Belgian operatic mezzo-soprano singer

Rita Gorr (18 February 1926 – 22 January 2012)
was a Belgian operatic mezzo-soprano. She possessed a large, rich-toned voice and was an intense singing-actress, especially in dramatic roles such as Ortrud (Lohengrin) and Amneris (Aida), two of her greatest roles.

==Life and career==
Gorr was born Marguerite Geirnaert into a working-class family in the industrial town of Zelzate, near Ghent, Belgium. After leaving school she worked as a nurse, where the family who employed her discovered her singing and paid for her first lessons.
After vocal studies in Ghent with Vina Bovy, and in Brussels with Jeanne Pacquot d'Assy and Germaine Hoerner, she won first prize at the vocal competition of Verviers in 1946, and made her professional debut at Antwerp as Fricka in Die Walküre the same year. She became a member of the Opera of Strasbourg from 1949 to 1952. She won another first prize at the vocal competition of Lausanne in 1952. That year she made her Paris debuts at the Opéra-Comique as Charlotte in Werther on 6 March 1952, and at the Paris Opéra on 31 October as Magdalena in Die Meistersinger von Nürnberg; further roles in Paris included Dalila in Samson and Delilah, Venus in Tannhäuser, Mère Marie in the French premiere of Dialogues of the Carmelites (later in her career she sang Madame de Croissy), Carmen, Geneviève in Pelléas et Mélisande, Amneris in Aida, Eboli in Don Carlos and Marguerite in La damnation de Faust.

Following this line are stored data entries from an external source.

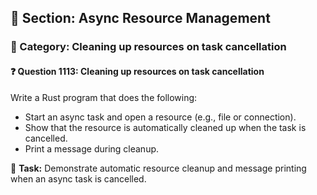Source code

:## 📘 Section: Async Resource Management  
### 🔹 Category: Cleaning up resources on task cancellation  
#### ❓ Question 1113: Cleaning up resources on task cancellation

Write a Rust program that does the following:

- Start an async task and open a resource (e.g., file or connection).
- Show that the resource is automatically cleaned up when the task is cancelled.
- Print a message during cleanup.

🔧 **Task:** Demonstrate automatic resource cleanup and message printing when an async task is cancelled.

Her career then became international in scope, with debuts at Bayreuth in 1958, the Royal Opera House in 1959, La Scala in 1960, the Metropolitan Opera on 17 October 1962 as Amneris. In four seasons at the Met, she also sang Santuzza in Cavalleria rusticana, Eboli in Don Carlos, Azucena in Il trovatore, Waltraute in Götterdämmerung, and Dalila. She was a versatile artist, singing with equal success the French, Italian and German repertories. She enjoyed a very long career singing well into her 60s and 70s and her last role was as the Countess in Tchaikovsky's The Queen of Spades which she performed in the summer of 2007 in Ghent and Antwerp.

Gorr believed that 'trouser-roles' did not suit her; she did however, sing Lel in The Snow Maiden in 1955 in concert and Octavian in 1958.

Although mainly active on stage, Gorr also sang occasionally in the concert hall, in works by Schumann, Duparc and Wagner; she recorded Mahler lieder.

Gorr can be heard in two of her greatest roles on recordings: Ortrud in Lohengrin in the 1965 studio performance under Erich Leinsdorf, opposite Sándor Kónya and Lucine Amara, as well as in the 1959 live performance from the Bayreuth Festival conducted by Lovro von Matačić; and Amneris in Aida in the 1961 studio performance under Georg Solti, opposite Leontyne Price and Jon Vickers. Other recorded roles include Dalila in Samson and Delilah under Georges Prêtre in 1962 (studio), Charlotte in Werther under Jésus Etcheverry in 1964 (radio broadcast), Margared in Le Roi d'Ys under André Cluytens in 1957 (studio), Mère Marie in Dialogues des Carmélites under Pierre Dervaux in 1958 (studio), Geneviève in Pelléas et Mélisande under Jean Fournet in 1953 (studio), Fricka in Die Walküre under Erich Leinsdorf in 1961 (studio), as well as both roles of Fricka in Das Rheingold and Die Walküre, Grimgerde in Die Walküre and the Third Norn in Götterdämmerung —
all four in live performances at the Bayreuth Festival in 1958 under Hans Knappertsbusch. She also recorded excerpts from Orphée et Eurydice (Orphée), Hérodiade (title role) and La damnation de Faust, as well as recitals on Pathé.
Gorr can be heard in one of her rarest roles, in an excerpt from Cherubini's Medea (recorded in French) with the Orchestre du Theatre National de l'Opera under Georges Prêtre on ASTX 130502 Pathe-Marconi, and in excerpts from two of her other Wagner roles — Isolde and Elisabeth — under André Cluytens on Testament SBT1256.

In her later life, Gorr made her home in Dénia, Spain. Oresko describes her as giving "the impression of regal grandeur and control by the solidness of her vocal production and a unique gift for instinctive authority".